Koha Kitchen

Koha Kitchen at Epuni Primary School
Photo: RNZ.

There are more than 100 farmers, all aged under 10, growing food for themselves at Epuni Primary School.

These children and their families are part of the Common Unity Project Aotearoa, an urban farm project which grows food and skills in the community.

Set up in 2012, an old football pitch has been transformed into a thriving vegetable garden and orchard. Every Wednesday children and parents meet up to cook a tasty lunch from food grown in the garden and donated food: all at a cost of about 10 cents per head!

This Way Up's Simon Morton visited the Koha Kitchen at Epuni Primary School to meet the project co-ordinator, Julia Milne, the children and their families.

Image gallery: Koha Kitchen at Epuni Primary School

Tech in 2014

We head to a downtown electronics retailer with Peter Griffin to see what's changed in 2014 in the world of technology; from Bluetooth headphones to 4k TVs.

Naked Science

Asteroid
NASA, ESA, M.A. Garlick (space-art.co.uk), University of Warwick, and University of Cambridge.

Scientists have created the chemical building blocks of DNA in a dish, using a laser to simulate asteroid and comet impacts on the early Earth.

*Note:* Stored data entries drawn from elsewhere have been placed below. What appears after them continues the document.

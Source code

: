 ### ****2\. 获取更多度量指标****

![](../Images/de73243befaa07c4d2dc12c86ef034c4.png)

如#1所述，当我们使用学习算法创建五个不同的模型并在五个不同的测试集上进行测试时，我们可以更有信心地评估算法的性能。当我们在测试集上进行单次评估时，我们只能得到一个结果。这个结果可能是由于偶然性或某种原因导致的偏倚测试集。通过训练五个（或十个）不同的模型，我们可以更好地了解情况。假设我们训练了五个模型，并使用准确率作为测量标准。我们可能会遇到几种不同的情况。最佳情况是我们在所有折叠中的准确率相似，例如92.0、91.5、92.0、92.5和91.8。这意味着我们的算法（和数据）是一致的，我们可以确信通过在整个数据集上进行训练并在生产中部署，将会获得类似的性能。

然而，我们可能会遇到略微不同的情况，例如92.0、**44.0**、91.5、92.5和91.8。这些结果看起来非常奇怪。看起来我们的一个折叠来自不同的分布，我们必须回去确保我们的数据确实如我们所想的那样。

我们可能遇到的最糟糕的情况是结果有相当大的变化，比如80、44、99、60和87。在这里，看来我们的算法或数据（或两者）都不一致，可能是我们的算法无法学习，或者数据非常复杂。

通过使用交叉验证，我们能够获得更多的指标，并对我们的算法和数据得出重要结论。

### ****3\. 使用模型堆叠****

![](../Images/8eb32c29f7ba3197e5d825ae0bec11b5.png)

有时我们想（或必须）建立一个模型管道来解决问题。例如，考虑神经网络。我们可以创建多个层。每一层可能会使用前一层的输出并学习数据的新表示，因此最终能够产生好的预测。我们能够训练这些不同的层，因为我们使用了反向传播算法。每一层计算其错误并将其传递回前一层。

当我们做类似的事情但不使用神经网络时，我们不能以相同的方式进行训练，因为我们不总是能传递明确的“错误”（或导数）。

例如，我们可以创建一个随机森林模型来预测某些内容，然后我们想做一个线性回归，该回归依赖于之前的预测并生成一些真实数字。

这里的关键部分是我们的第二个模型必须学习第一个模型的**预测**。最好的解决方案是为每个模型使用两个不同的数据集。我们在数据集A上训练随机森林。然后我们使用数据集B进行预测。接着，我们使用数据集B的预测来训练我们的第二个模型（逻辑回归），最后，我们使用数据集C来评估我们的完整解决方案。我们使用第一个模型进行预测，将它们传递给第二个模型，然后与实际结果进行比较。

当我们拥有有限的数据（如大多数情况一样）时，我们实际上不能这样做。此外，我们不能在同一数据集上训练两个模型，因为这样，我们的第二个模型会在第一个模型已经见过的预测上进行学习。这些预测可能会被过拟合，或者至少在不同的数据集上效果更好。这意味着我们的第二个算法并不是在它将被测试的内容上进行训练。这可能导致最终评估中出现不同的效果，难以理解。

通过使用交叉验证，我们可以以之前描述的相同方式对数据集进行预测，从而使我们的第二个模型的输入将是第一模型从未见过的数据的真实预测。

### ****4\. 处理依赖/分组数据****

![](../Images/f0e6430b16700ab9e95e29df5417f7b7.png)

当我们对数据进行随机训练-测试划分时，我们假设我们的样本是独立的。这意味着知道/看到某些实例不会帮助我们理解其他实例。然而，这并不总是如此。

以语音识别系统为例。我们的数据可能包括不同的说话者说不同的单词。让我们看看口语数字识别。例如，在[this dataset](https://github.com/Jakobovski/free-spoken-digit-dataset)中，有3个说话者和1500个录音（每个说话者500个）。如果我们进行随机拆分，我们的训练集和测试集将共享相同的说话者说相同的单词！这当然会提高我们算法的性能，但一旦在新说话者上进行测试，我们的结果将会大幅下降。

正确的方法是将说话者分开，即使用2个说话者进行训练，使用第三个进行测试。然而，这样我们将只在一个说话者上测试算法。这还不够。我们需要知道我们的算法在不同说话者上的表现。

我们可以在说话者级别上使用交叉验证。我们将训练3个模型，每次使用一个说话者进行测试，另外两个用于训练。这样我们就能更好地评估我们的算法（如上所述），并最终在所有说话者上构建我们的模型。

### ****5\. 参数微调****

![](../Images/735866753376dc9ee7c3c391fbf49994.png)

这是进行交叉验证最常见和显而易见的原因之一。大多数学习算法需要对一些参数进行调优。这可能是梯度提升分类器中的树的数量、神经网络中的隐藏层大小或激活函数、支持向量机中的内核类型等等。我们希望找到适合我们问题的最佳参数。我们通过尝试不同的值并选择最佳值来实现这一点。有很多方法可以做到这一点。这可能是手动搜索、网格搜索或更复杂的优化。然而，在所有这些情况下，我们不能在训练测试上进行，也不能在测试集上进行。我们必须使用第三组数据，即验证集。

Dr Chris Smith from the Naked Scientists told This Way Up's Simon Morton that about 4 billion years ago, the Earth experienced a 150 million year battering called the Late Heavy Bombardment. Up to one billion tonnes of material per year crashed into the planet from space at speeds of up to 20 kilometres per second.

A Czech Academy of Sciences researcher Martin Ferus and his colleagues has recreated these intense conditions using blasts from a powerful iodine laser.

This produced a flurry of chemical reactions as molecules were ripped apart and then recombined in new ways. The result was a mixture that included three of the four genetic letters found in DNA and all four of the genetic letters found in its chemically simpler cousin, RNA. This is thought to be the first form of genetic material to have existed on Earth.

Despite some criticism of the work, Dr Smith says it could help to solve one of science's great unsolved mysteries: did the crucial chemicals that kick-started life on Earth arrive from space, or were they generated here?

"This lends enormous credibility to the idea that you could have formed the molecules of life early on...because the conditions, the high temperatures of 4000 degrees plus when these comets would have hit the surface of the earth, were enough to drive these sorts of chemical reactions and make these very complicated chemicals."

How We Got to Now

How we got to now panorama

Telephone CC BY-SA 3.0 Nition1; Phonograph CC BY-SA 3.0 Srtxg; Light bulb.

Steven Johnson writes a history of ideas and innovation in his book 'How We Got to Now' where he explores how many of the technologies that surround us have quite bizarre and unexpected back-stories.

One of Johnson's favorite discoveries is glass, which Johnson suggests has influenced many aspects of human development - not just through drinking glasses and windows, but telescopes, medical equipment, mirrors which then influenced art, and the light bulb.

He also talks about how air conditioning contributed to Ronald Regan's election as US president, Alexander Graham Bell's expectations for the telephone, and Thomas Edison's for the phonograph.

Steven Johnson talks to Simon Morton about how we got to now.

 

How we got to now

Kea app

Kea Milford Sound Menno Huibers
Kea in Milford Sounds. Photo: Menno Huibers.

Tamsin Orr-Walker is the chair of the Kea Conservation Trust which is launching a smartphone app to track the endangered South Island parrot, the kea.

Bin bugs

Ants eating food
Photo: Zainichi Gaikokujin (CC BY 3.0)

Insects, especially ants, are chomping through tons of food waste in our towns and cities, saving lots of money on rubbish collections. Elsa Youngsteadt, an entomologist from North Carolina State University, worked on the study.